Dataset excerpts
╔══

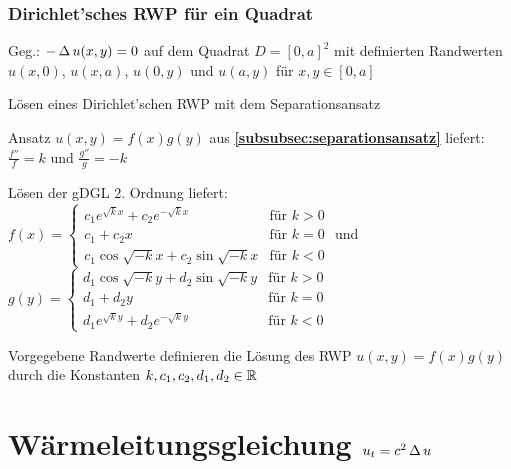 \documentclass[german,color,5pt]{latex4ei/latex4ei_fs}
\begin{document}
\begin{sectionbox}
	\subsubsection{Dirichlet'sches RWP für ein Quadrat}
	Geg.: $-\operatorname{\Delta} u(x,y)=0$ auf dem Quadrat $D=[0,a]^2$ mit definierten Randwerten $u(x,0)$, $u(x,a)$, $u(0,y)$ und $u(a,y)$ für $x,y\in [0,a]$
	\begin{cookbox}{Lösen eines Dirichlet'schen RWP mit dem Separationsansatz}
		\item Ansatz $u(x,y)=f(x)g(y)$ aus {\bf\ref{subsubsec:separationsansatz}} liefert: $\frac{f''}{f}=k$ und $\frac{g''}{g}=-k$
		\item Lösen der gDGL 2. Ordnung liefert:\\
		$f(x)=\begin{cases}
		c_1e^{\sqrt{k}x}+c_2e^{-\sqrt{k}x} & \text{für } k>0\\
		c_1+c_2x & \text{für }  k=0\\
		c_1\cos\sqrt{-k}x+c_2\sin\sqrt{-k}x & \text{für } k<0
		\end{cases}$ \qquad und \\
		$g(y)=\begin{cases}
		d_1\cos\sqrt{-k}y+d_2\sin\sqrt{-k}y & \text{für } k>0\\
		d_1+d_2y & \text{für }  k=0\\
		d_1e^{\sqrt{k}y}+d_2e^{-\sqrt{k}y} & \text{für } k<0
		\end{cases}$
		\item Vorgegebene Randwerte definieren die Lösung des RWP $u(x,y)=f(x)g(y)$ durch die Konstanten $k,c_1,c_2,d_1,d_2\in\operatorname{\mathbb R}$
	\end{cookbox}
\end{sectionbox}

\section{Wärmeleitungsgleichung \quad \(u_{t}=c^{2} \operatorname{\Delta}{u}\)}
\end{document}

╚══

EXERCISE PROMPT => Restate exactly, please, only the lines between the start of the data and the line containing "eines Dirichlet'schen RWP", both ends included, skipping the pictures.

RESULT OF THIS TASK =>
 \documentclass[german,color,5pt]{latex4ei/latex4ei_fs}
\begin{document}
\begin{sectionbox}
	\subsubsection{Dirichlet'sches RWP für ein Quadrat}
	Geg.: $-\operatorname{\Delta} u(x,y)=0$ auf dem Quadrat $D=[0,a]^2$ mit definierten Randwerten $u(x,0)$, $u(x,a)$, $u(0,y)$ und $u(a,y)$ für $x,y\in [0,a]$
	\begin{cookbox}{Lösen eines Dirichlet'schen RWP mit dem Separationsansatz}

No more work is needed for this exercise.